Sen. Debbie Stabenow worked tirelessly to do something rare in this Congress—actually get some work done by passing a bipartisan piece of legislation with the Farm Bill. One disappointing part of this entire, excruciatingly dragged out process is that the bills passed more than a year ago by the full Senate and the House agriculture committee contained more progressive measures than the one that is now headed for President Obama’s signature in East Lansing on Friday.
Astonishingly, the House leadership decided not to bring its own agriculture committee bill up for a vote at that time, leaving American farmers in limbo for yet another year.
While there are measures we wish would have made it to the final bill that has just been passed, we’re pleased that it includes renewal of funding for programs that only started to see serious funding in the 2008 Farm Bill—renewable energy, beginning farmers, organic farming, local food economies, and support for farmers who grow the food we really need to eat, fruit and vegetables. The bill also includes a new farm to school pilot program to explore fruit and vegetable purchasing alternatives in eight states.

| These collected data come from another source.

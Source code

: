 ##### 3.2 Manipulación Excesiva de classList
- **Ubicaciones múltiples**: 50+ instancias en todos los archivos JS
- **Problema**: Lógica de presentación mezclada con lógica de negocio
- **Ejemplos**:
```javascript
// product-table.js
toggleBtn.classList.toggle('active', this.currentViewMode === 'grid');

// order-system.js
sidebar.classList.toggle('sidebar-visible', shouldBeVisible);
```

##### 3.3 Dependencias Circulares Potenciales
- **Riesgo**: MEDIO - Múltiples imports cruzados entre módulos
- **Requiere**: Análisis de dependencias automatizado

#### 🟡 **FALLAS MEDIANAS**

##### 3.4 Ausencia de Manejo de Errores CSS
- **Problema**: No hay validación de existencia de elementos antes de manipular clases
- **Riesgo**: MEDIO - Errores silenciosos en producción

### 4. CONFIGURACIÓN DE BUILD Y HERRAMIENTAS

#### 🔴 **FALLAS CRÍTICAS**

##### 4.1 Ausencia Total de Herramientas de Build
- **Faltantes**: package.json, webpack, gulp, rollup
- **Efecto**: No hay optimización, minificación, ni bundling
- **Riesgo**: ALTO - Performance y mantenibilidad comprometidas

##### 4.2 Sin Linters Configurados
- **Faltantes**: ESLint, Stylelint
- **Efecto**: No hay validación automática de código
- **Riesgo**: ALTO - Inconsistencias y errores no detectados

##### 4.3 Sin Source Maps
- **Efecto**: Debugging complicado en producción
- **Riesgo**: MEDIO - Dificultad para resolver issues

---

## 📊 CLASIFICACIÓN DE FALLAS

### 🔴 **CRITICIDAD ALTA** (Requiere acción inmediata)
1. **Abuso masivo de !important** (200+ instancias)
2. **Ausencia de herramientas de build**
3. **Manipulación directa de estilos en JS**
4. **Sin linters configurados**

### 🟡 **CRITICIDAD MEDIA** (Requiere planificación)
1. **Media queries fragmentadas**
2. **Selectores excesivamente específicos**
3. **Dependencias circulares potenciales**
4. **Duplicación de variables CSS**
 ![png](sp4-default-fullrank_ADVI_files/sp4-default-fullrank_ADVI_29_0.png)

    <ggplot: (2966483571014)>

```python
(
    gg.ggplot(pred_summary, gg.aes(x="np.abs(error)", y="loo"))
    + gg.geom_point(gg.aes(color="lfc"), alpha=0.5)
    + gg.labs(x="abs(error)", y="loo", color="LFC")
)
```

While many members of the House wanted to separate SNAP spending (food stamps) from the Farm Bill, it is instead preserved there. And the links between what people need for nourishment and what farmers grow and can make a living at growing is strengthened by the inclusion of funding for programs like Double Up Food Bucks, which in Michigan is doubling the money of SNAP recipients when they spend their food assistance at farmers markets.
While still a small slice of the Farm Bill spending, it is a positive direction, and those who pitched in by writing letters or speaking out in some way should know they made a difference and that we have something to build on.
When President Obama visits Michigan on Friday to sign the Farm Bill, we will be focused on that progress forward, and on Sen. Stabenow’s deserved recognition for solidifying a more expansive reflection of agriculture in our country.